England’s World Cup-winning captain Eoin Morgan is set to retire from international cricket, with an official announcement expected as soon as today, according to the BBC.
Under Morgan, England won the 2019 50-over World Cup – their first major global limited overs title – and reached the top of the one-day and Twenty20 rankings.
But the 35-year-old Dublin-born batter has been struggling with form and fitness issues this year.
He was twice out for nought during the recent ODI series away to the Netherlands in Amstelveen and withdrew from the third match with a groin issue.
England face India in a three-match T20 international series starting on July 7, while the T20 World Cup in Australia begins in October.
If Morgan does indeed step down ahead of the 2023 50-over World Cup in India, vice-captain Jos Buttler would appear to be the favourite to replace him as England’s white-ball skipper.

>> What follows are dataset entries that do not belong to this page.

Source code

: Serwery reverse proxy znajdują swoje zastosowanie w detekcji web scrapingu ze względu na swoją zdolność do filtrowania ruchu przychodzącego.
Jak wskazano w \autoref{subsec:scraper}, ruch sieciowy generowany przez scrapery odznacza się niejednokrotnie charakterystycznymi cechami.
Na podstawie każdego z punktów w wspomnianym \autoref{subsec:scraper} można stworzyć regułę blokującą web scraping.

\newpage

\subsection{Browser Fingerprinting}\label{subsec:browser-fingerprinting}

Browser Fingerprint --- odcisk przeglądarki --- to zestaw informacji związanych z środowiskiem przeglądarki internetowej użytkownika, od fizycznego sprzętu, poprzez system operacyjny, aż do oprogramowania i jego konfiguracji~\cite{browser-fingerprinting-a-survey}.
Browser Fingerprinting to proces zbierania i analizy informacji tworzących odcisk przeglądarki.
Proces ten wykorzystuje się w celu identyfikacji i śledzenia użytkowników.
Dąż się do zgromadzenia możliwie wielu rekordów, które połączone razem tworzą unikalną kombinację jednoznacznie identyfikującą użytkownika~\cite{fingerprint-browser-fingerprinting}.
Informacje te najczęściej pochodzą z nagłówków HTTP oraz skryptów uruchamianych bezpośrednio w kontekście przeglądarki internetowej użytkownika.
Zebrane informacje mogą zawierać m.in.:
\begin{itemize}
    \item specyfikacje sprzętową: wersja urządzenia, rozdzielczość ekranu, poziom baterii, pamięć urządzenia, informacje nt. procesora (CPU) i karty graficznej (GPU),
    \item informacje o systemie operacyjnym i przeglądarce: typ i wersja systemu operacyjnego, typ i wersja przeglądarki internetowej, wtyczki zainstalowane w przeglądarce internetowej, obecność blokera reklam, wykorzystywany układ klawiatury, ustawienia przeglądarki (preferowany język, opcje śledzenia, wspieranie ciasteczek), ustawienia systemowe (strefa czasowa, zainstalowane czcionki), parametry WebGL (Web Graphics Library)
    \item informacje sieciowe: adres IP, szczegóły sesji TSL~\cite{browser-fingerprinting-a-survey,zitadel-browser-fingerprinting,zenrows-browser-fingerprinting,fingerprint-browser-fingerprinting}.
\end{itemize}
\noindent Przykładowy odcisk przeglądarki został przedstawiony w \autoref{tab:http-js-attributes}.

Morgan is England’s leading run-scorer of all time in ODI and T20 cricket with 6,957 and 2,458 runs respectively. His tally of 225 ODIs and 115 T20Is is also an England record.
But he has made just two fifties from his past 28 international innings across the two white-ball formats.

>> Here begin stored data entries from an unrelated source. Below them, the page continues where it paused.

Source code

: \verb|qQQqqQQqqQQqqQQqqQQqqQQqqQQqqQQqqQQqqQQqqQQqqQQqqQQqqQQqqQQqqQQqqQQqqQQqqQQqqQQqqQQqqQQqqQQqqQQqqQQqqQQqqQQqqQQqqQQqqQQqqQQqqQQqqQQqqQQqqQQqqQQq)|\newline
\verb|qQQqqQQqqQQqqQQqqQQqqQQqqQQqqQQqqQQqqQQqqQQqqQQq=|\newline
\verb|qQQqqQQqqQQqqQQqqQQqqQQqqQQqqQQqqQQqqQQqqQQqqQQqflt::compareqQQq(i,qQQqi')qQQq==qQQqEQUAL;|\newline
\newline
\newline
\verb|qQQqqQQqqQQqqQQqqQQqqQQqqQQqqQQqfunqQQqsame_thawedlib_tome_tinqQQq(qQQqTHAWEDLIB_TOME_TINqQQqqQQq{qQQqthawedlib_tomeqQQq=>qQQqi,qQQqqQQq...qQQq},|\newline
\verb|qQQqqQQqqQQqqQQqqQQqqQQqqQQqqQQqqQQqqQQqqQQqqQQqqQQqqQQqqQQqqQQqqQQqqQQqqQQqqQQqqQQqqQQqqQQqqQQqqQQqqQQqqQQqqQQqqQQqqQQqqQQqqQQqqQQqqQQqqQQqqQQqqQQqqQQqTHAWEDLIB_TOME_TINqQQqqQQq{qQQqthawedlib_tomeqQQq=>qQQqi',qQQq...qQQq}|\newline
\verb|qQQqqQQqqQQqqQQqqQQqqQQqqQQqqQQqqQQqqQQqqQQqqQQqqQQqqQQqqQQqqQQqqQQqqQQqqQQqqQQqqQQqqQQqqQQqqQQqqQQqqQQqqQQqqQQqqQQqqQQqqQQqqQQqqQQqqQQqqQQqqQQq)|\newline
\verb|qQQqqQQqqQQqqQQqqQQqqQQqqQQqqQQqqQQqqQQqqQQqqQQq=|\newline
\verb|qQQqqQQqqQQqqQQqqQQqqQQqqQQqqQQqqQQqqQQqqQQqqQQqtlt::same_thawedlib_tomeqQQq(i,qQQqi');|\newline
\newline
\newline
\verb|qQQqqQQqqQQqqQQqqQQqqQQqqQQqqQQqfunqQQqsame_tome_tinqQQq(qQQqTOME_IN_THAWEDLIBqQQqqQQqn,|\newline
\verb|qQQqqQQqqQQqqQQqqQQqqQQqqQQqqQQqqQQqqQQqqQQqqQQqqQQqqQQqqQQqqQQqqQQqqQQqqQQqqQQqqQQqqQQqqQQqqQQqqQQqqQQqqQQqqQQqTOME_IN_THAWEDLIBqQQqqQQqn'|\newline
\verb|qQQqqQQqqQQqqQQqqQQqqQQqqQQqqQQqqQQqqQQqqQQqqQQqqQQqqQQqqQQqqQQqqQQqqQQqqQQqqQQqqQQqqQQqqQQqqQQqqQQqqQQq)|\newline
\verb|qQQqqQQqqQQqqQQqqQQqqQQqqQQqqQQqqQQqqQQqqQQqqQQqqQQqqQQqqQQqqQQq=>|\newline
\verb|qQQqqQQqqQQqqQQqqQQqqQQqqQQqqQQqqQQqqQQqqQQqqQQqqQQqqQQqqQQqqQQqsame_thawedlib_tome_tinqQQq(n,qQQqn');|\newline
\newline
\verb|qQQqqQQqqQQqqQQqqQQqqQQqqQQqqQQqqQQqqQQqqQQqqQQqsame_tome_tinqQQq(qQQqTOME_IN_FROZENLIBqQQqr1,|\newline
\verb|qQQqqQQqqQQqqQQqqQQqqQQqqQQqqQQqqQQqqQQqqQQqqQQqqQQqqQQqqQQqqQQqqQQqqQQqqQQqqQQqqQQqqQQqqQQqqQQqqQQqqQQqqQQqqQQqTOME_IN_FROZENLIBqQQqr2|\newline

Prior to the Netherlands series he confessed to feeling his age and struggling to recover physically form matches, telling Sky Sports: “If I don’t think I am good enough or I don’t feel I am contributing to the team, then I will finish.”
Morgan switched allegiance from his native Ireland in 2009, having forged an English county career with Middlesex.
He was a pioneer in becoming an England white-ball specialist after calling time on a 16-Test career featuring two hundreds that ended in 2012 to concentrate on the shorter formats.
A dynamic middle-order batter, Morgan was also a trailblazer in the English game with his then unusual ability to hit the ball to all parts of the ground.
He succeeded Alastair Cook as England’s ODI captain on the eve of the 2015 World Cup in Australia, where the team suffered a humiliating first-round exit.
Despite that reverse, Morgan remained in post and together with former England head coach Trevor Bayliss oversaw the side’s transformation into a major force in limited-overs cricket.